Problem:
Extract each line holding the word "Monotonic" from the entries.

[Entries taken from a collection]
━━━━━━━━━━━━━━━━

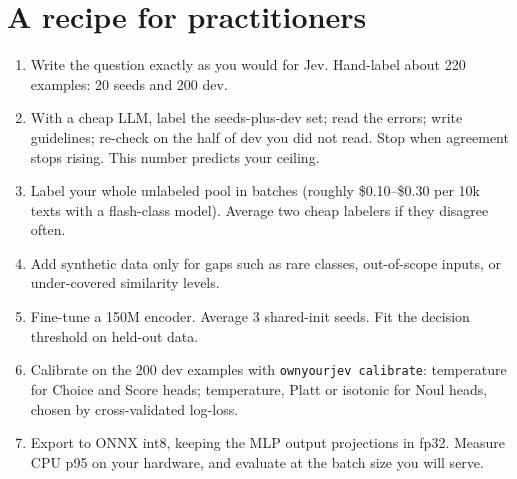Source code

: \documentclass[11pt]{article}
\begin{document}
\section{A recipe for practitioners}\label{sec:recipe}
\begin{enumerate}
  \item Write the question exactly as you would for Jev. Hand-label about 220 examples: 20 seeds and 200 dev.
  \item With a cheap LLM, label the seeds-plus-dev set; read the errors; write guidelines; re-check on the half of dev you did not read. Stop when agreement stops rising. This number predicts your ceiling.
  \item Label your whole unlabeled pool in batches (roughly \$0.10--\$0.30 per 10k texts with a flash-class model). Average two cheap labelers if they disagree often.
  \item Add synthetic data only for gaps such as rare classes, out-of-scope inputs, or under-covered similarity levels.
  \item Fine-tune a 150M encoder. Average 3 shared-init seeds. Fit the decision threshold on held-out data.
  \item Calibrate on the 200 dev examples with \texttt{ownyourjev calibrate}: temperature for Choice and Score heads; temperature, Platt or isotonic for Noul heads, chosen by cross-validated log-loss.
  \item Export to ONNX int8, keeping the MLP output projections in fp32. Measure CPU p95 on your hardware, and evaluate at the batch size you will serve.
\end{enumerate}
\end{document}
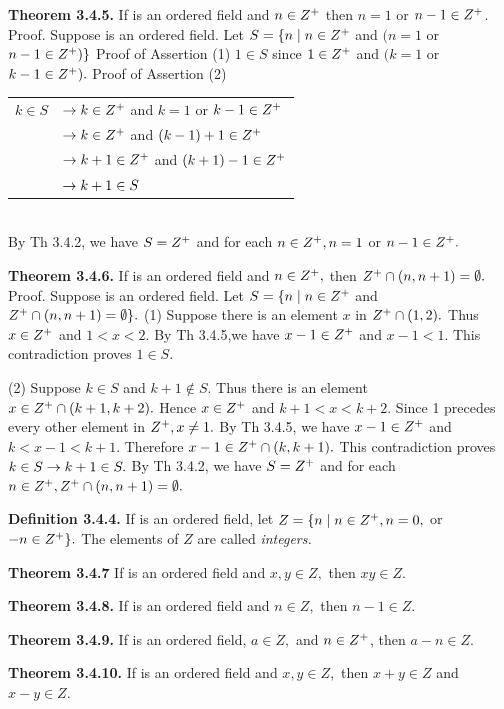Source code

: \begin{large}
\textbf{Theorem 3.4.5.} If \of is an ordered field and $n\in \zp$ then $n = 1$ or $n-1\in \zp$.\nl
Proof. Suppose \of is an ordered field. Let $S=\{ n \mid n\in \zp$  and $(n=1$ or $n-1\in \zp)\}$\nl
\qqu Proof of Assertion (1)\nl
$1 \in S$ since $1 \in \zp$ and $(k =1$ or $k -1 \in \zp ).$\nl
\qqu Proof of Assertion (2)\nl
\begin{tabular}{rl}
$k \in S$&$\ra k\in \zp$ and $k=1 $ or $k - 1 \in \zp$\\
&$\ra k \in \zp$ and $(k - 1) + 1\in \zp$\\
&$\ra k+1 \in \zp$ and $(k + 1) - 1 \in \zp$\\
&$\ra k+1\in S$\\
\end{tabular}\\

By Th 3.4.2, we have $S = \zp$ and for each $n\in \zp, n = 1$ or $n - 1\in \zp .$\nl

\textbf{Theorem 3.4.6.} If \of is an ordered field and $n \in \zp,$ then $\zp \cap (n, n+1) = \ns .$\nl
Proof. Suppose \of is an ordered field. Let $S=\{n \mid n\in \zp$ and $\zp \cap (n,n+1)= \ns \}.$ \nl
(1) Suppose there is an element $x$ in $\zp \cap (1,2).$ Thus $x\in \zp $ and $1 < x < 2.$\nl
By Th 3.4.5,we have $x-1\in \zp$ and $x - 1 < 1.$ This contradiction proves $1\in S.$\nl

\newpage



(2) Suppose $k\in S$ and $k+1\notin S$. Thus there is an element $x \in \zp \cap (k+1,k+2).$ Hence $x\in \zp$ and $k+1<x<k+2.$ Since 1 precedes every other element in $\zp , x\neq 1.$ By Th 3.4.5, we have $x-1\in \zp$ and $k < x-1 < k+1.$ There­fore $x-1\in \zp \cap (k,k+1).$ This contradiction proves $k\in S \ra k+1\in S.$ By Th 3.4.2, we have $S=\zp$ and for each $n\in \zp, \zp \cap (n,n+1) = \ns .$ \nl

\textbf{Definition 3.4.4.} If \of is an ordered field, let $Z= \{n \mid n\in \zp, n =0,$ or $-n\in \zp \}.$ The elements of $Z$ are called \textit{integers.}\nl

\textbf{Theorem 3.4.7}  If \of  is an ordered field and $x,y\in Z,$ then $xy\in Z.$\nl

\textbf{Theorem 3.4.8.} If \of  is an ordered field and $n\in Z,$ then $n-1\in Z.$\nl

\textbf{Theorem 3.4.9.} If \of  is an ordered field, $a\in Z,$ and $n\in \zp$, then $a - n\in Z.$\nl

\textbf{Theorem 3.4.10.} If \of is an ordered field and $x,y\in Z,$ then $x+y\in Z$ and $x - y \in Z$.\nl


\end{large}

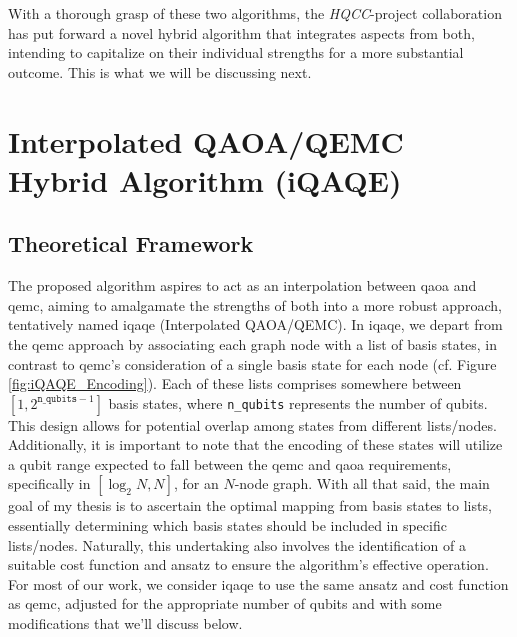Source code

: With a thorough grasp of these two algorithms, the \textit{HQCC}-project collaboration has put forward a novel hybrid algorithm that integrates aspects from both, intending to capitalize on their individual strengths for a more substantial outcome. This is what we will be discussing next.

\section{Interpolated QAOA/QEMC Hybrid Algorithm (iQAQE)}
\label{section:iQAQE}


\subsection{Theoretical Framework}
\label{subsection:iQAQE Theoretical Framework}
The proposed algorithm aspires to act as an interpolation between \acrshort{qaoa} and \acrshort{qemc}, aiming to amalgamate the strengths of both into a more robust approach, tentatively named \acrshort{iqaqe} (Interpolated QAOA/QEMC). In \acrshort{iqaqe}, we depart from the \acrshort{qemc} approach by associating each graph node with a list of basis states, in contrast to \acrshort{qemc}'s consideration of a single basis state for each node (cf. Figure \ref{fig:iQAQE_Encoding}). Each of these lists comprises somewhere between $\left[1, 2^{\texttt{n\_qubits}-1}\right]$ basis states, where \texttt{n\_qubits} represents the number of qubits. This design allows for potential overlap among states from different lists/nodes. Additionally, it is important to note that the encoding of these states will utilize a qubit range expected to fall between the \acrshort{qemc} and \acrshort{qaoa} requirements, specifically in $[\log_2{N}, N]$, for an $N$-node graph. With all that said, the main goal of my thesis is to ascertain the optimal mapping from basis states to lists, essentially determining which basis states should be included in specific lists/nodes. Naturally, this undertaking also involves the identification of a suitable cost function and ansatz to ensure the algorithm's effective operation. For most of our work, we consider \acrshort{iqaqe} to use the same ansatz and cost function as \acrshort{qemc}, adjusted for the appropriate number of qubits and with some modifications that we'll discuss below.

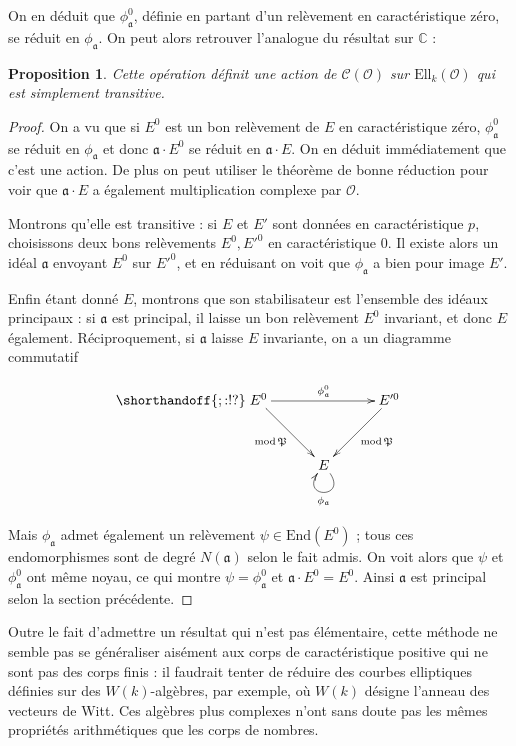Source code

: \documentclass[11pt,a4paper]{article}
\newcommand{\C}{\mathbb{C}}
\renewcommand{\O}{\mathcal{O}}
\newcommand{\Cl}{\mathcal{C}}
\newcommand{\End}{\mathrm{End}}
\newcommand{\Ell}{\mathrm{Ell}}
\renewcommand{\frak}{\mathfrak}
\newtheorem*{prop}{Proposition}
\theoremstyle{definition}
\begin{document}
On en déduit que $\phi_{\frak a}^0$, définie en partant d'un relèvement en caractéristique zéro, se réduit en $\phi_{\frak a}$. On peut alors retrouver l'analogue du résultat sur $\C$ :

\begin{prop}

Cette opération définit une action de $\Cl(\O)$ sur $\Ell_k(\O)$ qui est simplement transitive.

\end{prop}

\begin{proof}

On a vu que si $E^0$ est un bon relèvement de $E$ en caractéristique zéro, $\phi_{\frak a}^0$ se réduit en $\phi_{\frak a}$ et donc $\frak a\cdot E^0$ se réduit en $\frak a\cdot E$. On en déduit immédiatement que c'est une action. De plus on peut utiliser le théorème de bonne réduction pour voir que $\frak a\cdot E$ a également multiplication complexe par $\O$.

Montrons qu'elle est transitive : si $E$ et $E'$ sont données en caractéristique $p$, choisissons deux bons relèvements $E^0, E'^0$ en caractéristique 0. Il existe alors un idéal $\frak a$ envoyant $E^0$ sur $E'^0$, et en réduisant on voit que $\phi_{\frak a}$ a bien pour image $E'$.

Enfin étant donné $E$, montrons que son stabilisateur est l'ensemble des idéaux principaux : si $\frak a$ est principal, il laisse un bon relèvement $E^0$ invariant, et donc $E$ également. Réciproquement, si $\frak a$ laisse $E$ invariante, on a un diagramme commutatif

$$
\shorthandoff{;:!?}
\xymatrix @!=8mm {
E^0 \ar[rr]^{\phi_{\frak a}^0} \ar[rd]_{\mathrm{mod}\,\frak P} & & E'^0 \ar[ld]^{\mathrm{mod}\,\frak P} \\
 & E \ar@(dr,dl)^{\phi_{\frak a}} & 
}
$$

Mais $\phi_{\frak a}$ admet également un relèvement $\psi\in \End(E^0)$ ; tous ces endomorphismes sont de degré $N(\frak a)$ selon le fait admis. On voit alors que $\psi$ et $\phi_{\frak a}^0$ ont même noyau, ce qui montre $\psi=\phi_{\frak a}^0$ et $\frak a\cdot E^0 = E^0$. Ainsi $\frak a$ est principal selon la section précédente.
\end{proof}


Outre le fait d'admettre un résultat qui n'est pas élémentaire, cette méthode ne semble pas se généraliser aisément aux corps de caractéristique positive qui ne sont pas des corps finis : il faudrait tenter de réduire des courbes elliptiques définies sur des $W(k)$-algèbres, par exemple, où $W(k)$ désigne l'anneau des vecteurs de Witt. Ces algèbres plus complexes n'ont sans doute pas les mêmes propriétés arithmétiques que les corps de nombres.
\end{document}

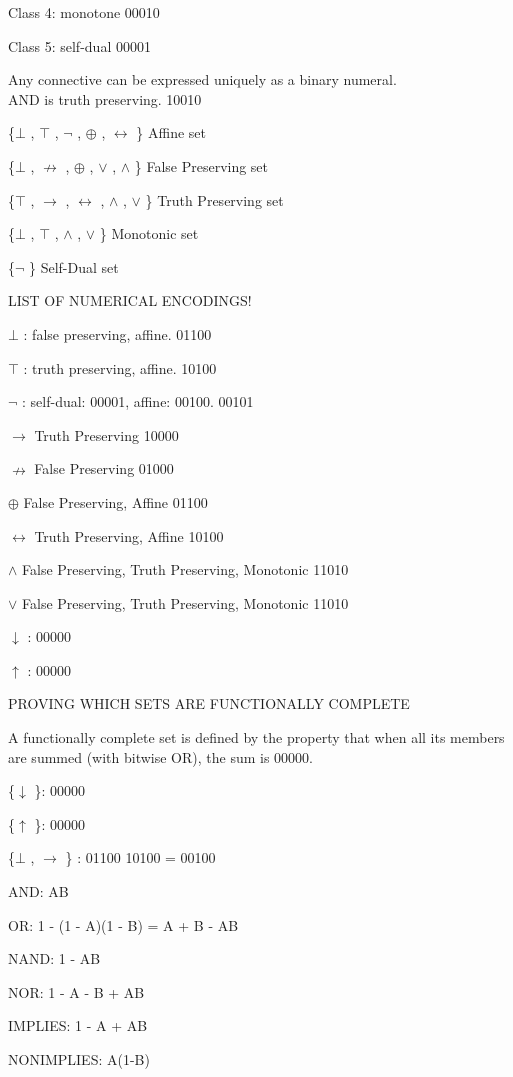 Class 4: monotone 00010

Class 5: self-dual 00001

Any connective can be expressed uniquely as a binary numeral.\\
AND is truth preserving. 10010

\{$\bot$ , $\top$ , $\neg$ , $\oplus$ , $\leftrightarrow$ \} Affine set

\{$\bot$ , $\nrightarrow$ , $\oplus$ , $\lor$ , $\land$ \} False Preserving set

\{$\top$ , $\to$ , $\leftrightarrow$ , $\land$ , $\lor$ \} Truth Preserving set

\{$\bot$ , $\top$ , $\land$ , $\lor$ \} Monotonic set

\{$\neg$ \} Self-Dual set

LIST OF NUMERICAL ENCODINGS!

$\bot$ : false preserving, affine. 01100

$\top$ : truth preserving, affine. 10100

$\neg$ : self-dual: 00001, affine: 00100. 00101

$\to$  Truth Preserving 10000

$\nrightarrow$  False Preserving 01000

$\oplus$  False Preserving, Affine 01100

$\leftrightarrow$  Truth Preserving, Affine 10100

$\land$  False Preserving, Truth Preserving, Monotonic 11010

$\lor$  False Preserving, Truth Preserving, Monotonic 11010

$\downarrow$ : 00000

$\uparrow$ : 00000

PROVING WHICH SETS ARE FUNCTIONALLY COMPLETE

A functionally complete set is defined by the property that when all its
members are summed (with bitwise OR), the sum is 00000.

\{$\downarrow$ \}: 00000

\{$\uparrow$ \}: 00000

\{$\bot$ , $\to$ \} : 01100 \textbar\textbar{} 10100 = 00100

AND: AB

OR: 1 - (1 - A)(1 - B) = A + B - AB

NAND: 1 - AB

NOR: 1 - A - B + AB

IMPLIES: 1 - A + AB

NONIMPLIES: A(1-B)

━━━━━━━━━━━━━━━━

Your response:
\{$\bot$ , $\top$ , $\land$ , $\lor$ \} Monotonic set
$\land$  False Preserving, Truth Preserving, Monotonic 11010
$\lor$  False Preserving, Truth Preserving, Monotonic 11010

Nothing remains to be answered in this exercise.